Giter VIP home page Giter VIP logo

Comments (19)

mattnworb avatar mattnworb commented on June 30, 2024

Btw the way in which I am trying to reproduce "a request is sent but just never gets a response" might be totally invalid, I wasn't really sure how to recreate that when testing with a memcache daemon on localhost since I didn't want the client to get a connection reset from the OS by closing the serverSocket down (since in my case there was no OS to send reset packets back on the other side). I am not familiar enough with Netty to understand what would happen with it's channels if the server on the other end suddenly went away without closing connections properly.

from folsom.

spkrka avatar spkrka commented on June 30, 2024

What version of folsom were you using? Without knowing this, debugging is pretty much impossible.

With the latest master (and 0.6.1) I expect this to happen:
The memcached server stops responding - which would lead to the timeout checker to kill the connection (or the memcached server breaks the tcp connection directly). All pending requests should immediately fail with MemcacheClosedException. All new requests will also fail with this. The DefaultRawMemcacheClient is now closed and won't ever be used again.

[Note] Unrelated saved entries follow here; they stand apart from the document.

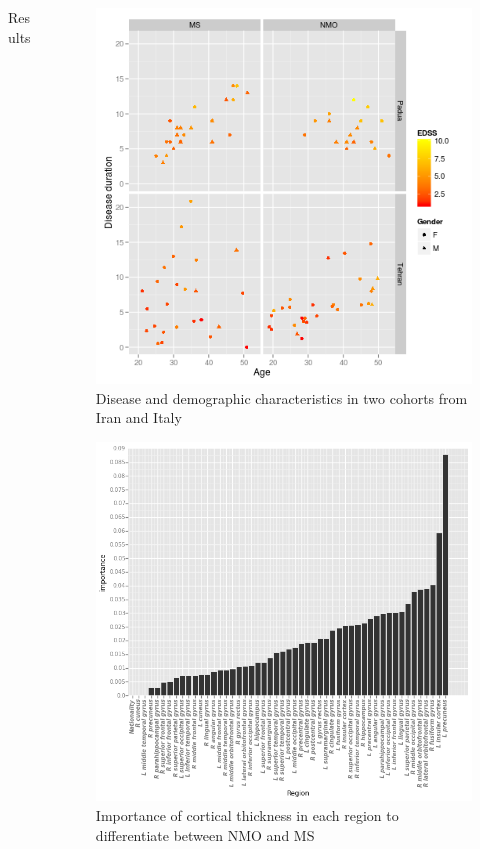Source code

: \documentclass[final]{beamer}
\newlength{\onecolwid}
\newlength{\twocolwid}
\begin{document}
\begin{frame}[t]
\begin{columns}[t]
\begin{column}{\twocolwid}
\begin{columns}[t,totalwidth=\twocolwid]
\begin{column}{\onecolwid}
\begin{block}{Results}
\end{block}


\end{column} %

\begin{column}{\onecolwid}\vspace{-.6in} %

\begin{figure}
\includegraphics[width=0.6\linewidth]{descriptive_statistics_v2.png}
\caption{Disease and demographic characteristics in two cohorts from Iran and Italy}
\end{figure}

\begin{figure}
\includegraphics[width=0.7\linewidth]{v3_thickness_importance.png}
\caption{Importance of cortical thickness in each region to differentiate between NMO and MS}
\end{figure}


\end{column}
\end{columns}
\end{column}
\end{columns}
\end{frame}
\end{document}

Then the reconnectingclient will try to reconnect periodically. Once the server is available again, a new DefaultRawMemcacheClient is created.

But perhaps there's a bug in here somewhere which both keeps the old instance around and the DefaultRawMemcacheClient doesn't consider itself closed.

@danielnorberg or @protocol7, do you have time to investigate? I may not have much time at the moment.

from folsom.

danielnorberg avatar danielnorberg commented on June 30, 2024

Maybe we could try reproing this using SIGSTOP?

from folsom.

spkrka avatar spkrka commented on June 30, 2024

Hm, maybe this bugfix is important enough to justify a new release:
47f9826

from folsom.

spkrka avatar spkrka commented on June 30, 2024

Also, DefaultRawMemcacheClient doesn't check if it's closed in its send.
Does that mean that we don't get the failure callback in the call to:
channel.write(request, new RequestWritePromise(channel, request)); ?

Or maybe it just means that we don't actually decrement the counter from that codepath.

@danielnorberg - That seems like your area of expertise :)

from folsom.

spkrka avatar spkrka commented on June 30, 2024

I guess it's not really a big problem if a disconnected client keeps failing with overloaded instead of closed (but that should be fixed too), the problem in this case was probably that it failed to reconnect, which is probably related to the bugfix in master (but we'll need to verify that)

from folsom.

danielnorberg avatar danielnorberg commented on June 30, 2024

Writing on a closed channel always fails.

from folsom.

mattnworb avatar mattnworb commented on June 30, 2024

What version of folsom were you using?

0.6.1.

from folsom.

spkrka avatar spkrka commented on June 30, 2024

@danielnorberg Right, so we increment pending, then write the request which immediately fails, but then we never decrement pending.

from folsom.

mattnworb avatar mattnworb commented on June 30, 2024

With the latest master (and 0.6.1) I expect this to happen:
The memcached server stops responding - which would lead to the timeout checker to kill the connection (or the memcached server breaks the tcp connection directly). All pending requests should immediately fail with MemcacheClosedException. All new requests will also fail with this. The DefaultRawMemcacheClient is now closed and won't ever be used again.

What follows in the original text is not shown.